O debate sobre o tema Partido não tem sido, em nosso tempo, alvo de exame sistemático do movimento comunista. A causa principal disso é a dispersão teórica, com seu efeito sobre as convicções revolucionárias, e a certa conduta inercial de fundo dogmático. Mas também decorre da insuficiente maturação de um pensamento estratégico revolucionário em resposta às necessidades de nosso tempo, ao qual se deve adequar o Partido Comunista.

Vivemos um novo tempo, distinto daquele em que foi elaborada a teoria leninista de Partido. Desenvolve-se outra configuração do modo de reprodução e dominação capitalista-imperialista, levando a outros desenvolvimentos das classes e lutas sociais. A derrota sofrida pela primeira experiência socialista no século XX impôs um tempo de defensiva estratégica, de acumulação estratégica de forças, para retomar um novo ciclo de lutas pelo ideal socialista, este também renovado a partir das lições extraídas daquela experiência.

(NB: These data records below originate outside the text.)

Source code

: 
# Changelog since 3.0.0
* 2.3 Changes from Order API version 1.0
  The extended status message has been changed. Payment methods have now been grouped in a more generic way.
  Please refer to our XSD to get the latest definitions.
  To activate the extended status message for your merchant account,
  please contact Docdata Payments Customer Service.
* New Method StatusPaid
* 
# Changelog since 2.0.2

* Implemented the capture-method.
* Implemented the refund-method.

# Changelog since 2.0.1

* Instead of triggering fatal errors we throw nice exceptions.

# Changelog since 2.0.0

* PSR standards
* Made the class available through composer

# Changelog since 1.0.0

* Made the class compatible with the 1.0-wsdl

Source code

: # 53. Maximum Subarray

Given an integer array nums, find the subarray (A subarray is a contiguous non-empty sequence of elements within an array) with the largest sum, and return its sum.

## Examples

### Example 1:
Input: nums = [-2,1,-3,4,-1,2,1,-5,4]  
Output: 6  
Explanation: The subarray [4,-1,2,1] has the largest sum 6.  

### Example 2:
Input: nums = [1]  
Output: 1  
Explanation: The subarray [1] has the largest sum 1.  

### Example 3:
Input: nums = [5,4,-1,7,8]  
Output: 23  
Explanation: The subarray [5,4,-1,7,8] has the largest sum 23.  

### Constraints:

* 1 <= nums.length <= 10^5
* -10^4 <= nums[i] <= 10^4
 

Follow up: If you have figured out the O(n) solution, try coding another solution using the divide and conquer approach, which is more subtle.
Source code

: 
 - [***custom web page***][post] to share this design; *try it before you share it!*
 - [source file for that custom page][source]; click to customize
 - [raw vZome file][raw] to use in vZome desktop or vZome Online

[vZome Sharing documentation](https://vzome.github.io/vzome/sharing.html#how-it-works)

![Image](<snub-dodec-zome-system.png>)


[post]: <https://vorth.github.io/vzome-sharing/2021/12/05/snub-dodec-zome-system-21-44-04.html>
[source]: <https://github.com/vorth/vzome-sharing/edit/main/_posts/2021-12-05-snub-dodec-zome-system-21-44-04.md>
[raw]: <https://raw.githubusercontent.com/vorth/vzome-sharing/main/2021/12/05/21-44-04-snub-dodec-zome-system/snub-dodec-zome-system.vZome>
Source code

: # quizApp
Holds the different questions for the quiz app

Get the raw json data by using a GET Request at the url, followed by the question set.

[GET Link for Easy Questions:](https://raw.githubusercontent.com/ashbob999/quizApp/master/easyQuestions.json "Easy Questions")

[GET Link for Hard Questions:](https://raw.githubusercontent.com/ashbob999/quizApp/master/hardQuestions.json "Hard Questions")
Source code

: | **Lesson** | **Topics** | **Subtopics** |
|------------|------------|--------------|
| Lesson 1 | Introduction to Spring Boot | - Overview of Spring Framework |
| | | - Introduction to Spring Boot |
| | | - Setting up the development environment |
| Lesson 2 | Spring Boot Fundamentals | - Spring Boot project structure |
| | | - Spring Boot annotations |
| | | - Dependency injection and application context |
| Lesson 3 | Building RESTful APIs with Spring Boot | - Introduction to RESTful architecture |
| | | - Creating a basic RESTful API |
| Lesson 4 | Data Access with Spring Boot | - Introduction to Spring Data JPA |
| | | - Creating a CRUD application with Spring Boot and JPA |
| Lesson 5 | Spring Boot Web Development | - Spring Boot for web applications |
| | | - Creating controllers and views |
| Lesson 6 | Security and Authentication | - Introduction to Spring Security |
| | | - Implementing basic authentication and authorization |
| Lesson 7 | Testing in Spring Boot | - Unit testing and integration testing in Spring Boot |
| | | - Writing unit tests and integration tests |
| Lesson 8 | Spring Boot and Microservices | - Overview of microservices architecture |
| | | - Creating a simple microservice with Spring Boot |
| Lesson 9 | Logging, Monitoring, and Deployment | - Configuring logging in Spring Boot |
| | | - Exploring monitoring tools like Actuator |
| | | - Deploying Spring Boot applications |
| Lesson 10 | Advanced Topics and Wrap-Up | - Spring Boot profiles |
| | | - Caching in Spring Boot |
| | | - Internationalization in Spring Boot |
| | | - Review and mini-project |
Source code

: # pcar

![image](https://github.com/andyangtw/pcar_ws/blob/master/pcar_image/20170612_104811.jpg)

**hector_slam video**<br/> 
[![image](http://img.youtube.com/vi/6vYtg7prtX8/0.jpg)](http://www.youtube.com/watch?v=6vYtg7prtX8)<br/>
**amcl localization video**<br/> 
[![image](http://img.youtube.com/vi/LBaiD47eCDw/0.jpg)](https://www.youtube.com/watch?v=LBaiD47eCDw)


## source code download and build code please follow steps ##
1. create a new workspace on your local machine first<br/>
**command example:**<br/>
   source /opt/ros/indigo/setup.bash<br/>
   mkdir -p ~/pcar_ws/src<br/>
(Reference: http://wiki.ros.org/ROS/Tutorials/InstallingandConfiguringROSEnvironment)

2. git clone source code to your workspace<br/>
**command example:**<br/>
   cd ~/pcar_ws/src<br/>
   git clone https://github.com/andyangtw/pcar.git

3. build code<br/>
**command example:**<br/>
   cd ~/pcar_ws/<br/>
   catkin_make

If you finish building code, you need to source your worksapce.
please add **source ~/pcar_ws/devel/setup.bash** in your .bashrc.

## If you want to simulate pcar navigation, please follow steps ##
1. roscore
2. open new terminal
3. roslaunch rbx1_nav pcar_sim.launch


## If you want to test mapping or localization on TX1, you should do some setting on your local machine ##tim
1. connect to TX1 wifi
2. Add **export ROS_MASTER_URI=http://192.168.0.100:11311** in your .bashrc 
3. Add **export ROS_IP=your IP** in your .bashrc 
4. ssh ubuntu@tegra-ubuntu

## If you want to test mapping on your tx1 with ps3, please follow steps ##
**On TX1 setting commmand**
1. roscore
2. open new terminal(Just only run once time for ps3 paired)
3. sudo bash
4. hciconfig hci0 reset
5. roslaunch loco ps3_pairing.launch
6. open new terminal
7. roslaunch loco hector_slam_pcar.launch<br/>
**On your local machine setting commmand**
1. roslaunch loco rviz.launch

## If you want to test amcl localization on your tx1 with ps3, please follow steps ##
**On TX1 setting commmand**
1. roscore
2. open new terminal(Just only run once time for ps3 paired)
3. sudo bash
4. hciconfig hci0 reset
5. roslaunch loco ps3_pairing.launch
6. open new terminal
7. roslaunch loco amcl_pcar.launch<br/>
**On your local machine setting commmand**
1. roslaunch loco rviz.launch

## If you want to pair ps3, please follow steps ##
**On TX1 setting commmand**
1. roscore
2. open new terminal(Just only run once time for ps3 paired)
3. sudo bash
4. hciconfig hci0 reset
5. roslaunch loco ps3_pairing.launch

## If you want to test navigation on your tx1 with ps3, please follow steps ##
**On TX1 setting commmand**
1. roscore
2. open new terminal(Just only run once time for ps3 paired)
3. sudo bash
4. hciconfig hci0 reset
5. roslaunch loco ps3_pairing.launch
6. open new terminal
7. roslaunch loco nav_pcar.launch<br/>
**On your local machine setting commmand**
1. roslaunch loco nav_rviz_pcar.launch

De outra parte, atuando nessas condições, há uma enorme pressão ideológica que se abate sobre os Partidos de concepção e prática revolucionárias, pressão tendente a rebaixar o papel estratégico do Partido Comunista.

Que fazer frente a tantos elementos novos? Sustentamos que ainda não maturou a realidade objetiva para dar ensejo a uma reinvenção do partido de tipo leninista. Daí decorre a condição de apreender a teoria leninista do Partido de modo contemporâneo, em sua essência dialética e em sua historicidade, ligada à construção do pensamento estratégico do tempo presente, não necessariamente em sua manifestação concreta na forma do bolchevismo soviético do século passado.

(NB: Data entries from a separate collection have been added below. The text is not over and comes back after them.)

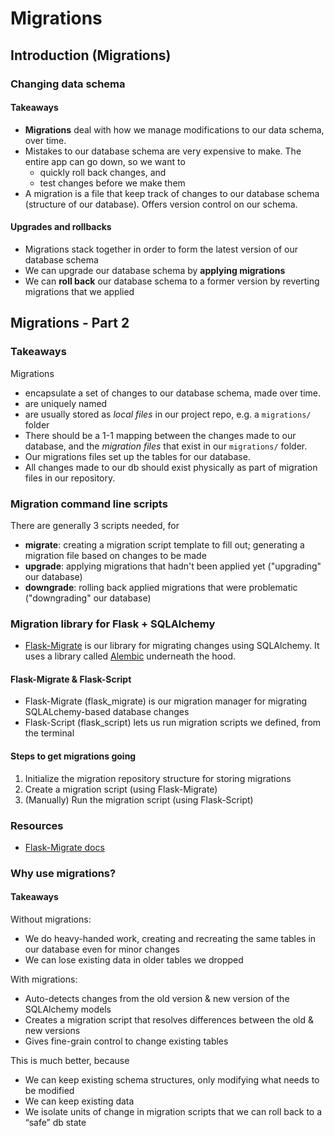 # Migrations

## Introduction (Migrations)

### Changing data schema

#### Takeaways
* **Migrations** deal with how we manage modifications to our data schema, over time.
* Mistakes to our database schema are very expensive to make. The entire app can go down, so we want to
    * quickly roll back changes, and
    * test changes before we make them
* A migration is a file that keep track of changes to our database schema (structure of our database).
Offers version control on our schema.

#### Upgrades and rollbacks
* Migrations stack together in order to form the latest version of our database schema
* We can upgrade our database schema by **applying migrations**
* We can **roll back** our database schema to a former version by reverting migrations that we applied

## Migrations - Part 2

### Takeaways

Migrations

* encapsulate a set of changes to our database schema, made over time.
* are uniquely named
* are usually stored as *local files* in our project repo, e.g. a `migrations/` folder
* There should be a 1-1 mapping between the changes made to our database, and the *migration files* that exist in our `migrations/` folder.
* Our migrations files set up the tables for our database.
* All changes made to our db should exist physically as part of migration files in our repository.

### Migration command line scripts
There are generally 3 scripts needed, for

* **migrate**: creating a migration script template to fill out; generating a migration file based on changes to be made
* **upgrade**: applying migrations that hadn't been applied yet ("upgrading" our database)
* **downgrade**: rolling back applied migrations that were problematic ("downgrading" our database)

### Migration library for Flask + SQLAlchemy
* [Flask-Migrate](https://flask-migrate.readthedocs.io/) is our library for migrating changes using SQLAlchemy. It uses a library called [Alembic](https://alembic.sqlalchemy.org/en/latest/index.html) underneath the hood.

#### Flask-Migrate & Flask-Script
* Flask-Migrate (flask_migrate) is our migration manager for migrating SQLALchemy-based database changes
* Flask-Script (flask_script) lets us run migration scripts we defined, from the terminal

#### Steps to get migrations going
1. Initialize the migration repository structure for storing migrations
2. Create a migration script (using Flask-Migrate)
3. (Manually) Run the migration script (using Flask-Script)

### Resources
* [Flask-Migrate docs](https://flask-migrate.readthedocs.io/)

### Why use migrations?

#### Takeaways
Without migrations:
* We do heavy-handed work, creating and recreating the same tables in our database even for minor changes
* We can lose existing data in older tables we dropped

With migrations:
* Auto-detects changes from the old version & new version of the SQLAlchemy models
* Creates a migration script that resolves differences between the old & new versions
* Gives fine-grain control to change existing tables

This is much better, because
* We can keep existing schema structures, only modifying what needs to be modified
* We can keep existing data
* We isolate units of change in migration scripts that we can roll back to a “safe” db state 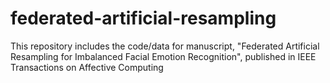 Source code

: # federated-artificial-resampling
This repository includes the code/data for manuscript, "Federated Artificial Resampling for Imbalanced Facial Emotion Recognition", published in IEEE Transactions on Affective Computing
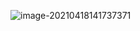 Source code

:![image-20210418141737371](C:\Users\23190\AppData\Roaming\Typora\typora-user-images\image-20210418141737371.png) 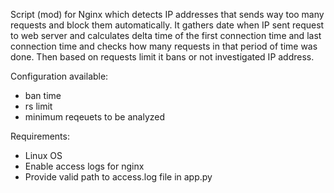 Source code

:Script (mod) for Nginx which detects IP addresses that sends way too many requests and block them automatically.
It gathers date when IP sent request to web server and calculates delta time of the first connection time and last connection time and checks how many requests in that period of time was done.
Then based on requests limit it bans or not investigated IP address.

Configuration available:
- ban time
- rs limit
- minimum reqeuets to be analyzed

Requirements:
- Linux OS
- Enable access logs for nginx
- Provide valid path to access.log file in app.py
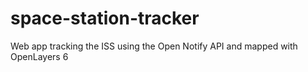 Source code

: # space-station-tracker
Web app tracking the ISS using the Open Notify API and mapped with OpenLayers 6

O PCdoB é tributário de um caminho de permanência com renovação nas concepções e práticas de Partido Comunista. Busca realizar um aggiornamento, sem se perder com respeito aos fundamentos de um partido de tipo leninista.

Permanência porque é fator decisivo para a identidade comunista. Renovação porque é uma exigência a desenvolver o pensamento de partido: o apego a um modelo concebido para uma determinada época, em função de outro pensamento estratégico, pode se tornar disfuncional se não reagir ao tempo. E, ainda uma vez, permanência porque ao responder às novas exigências o Partido pode perder-se nas novas condições estratégicas. Ou seja, de um lado o doutrinarismo e esquematismo, de outro o pragmatismo e a perda de perspectivas de rupturas políticas transformadoras.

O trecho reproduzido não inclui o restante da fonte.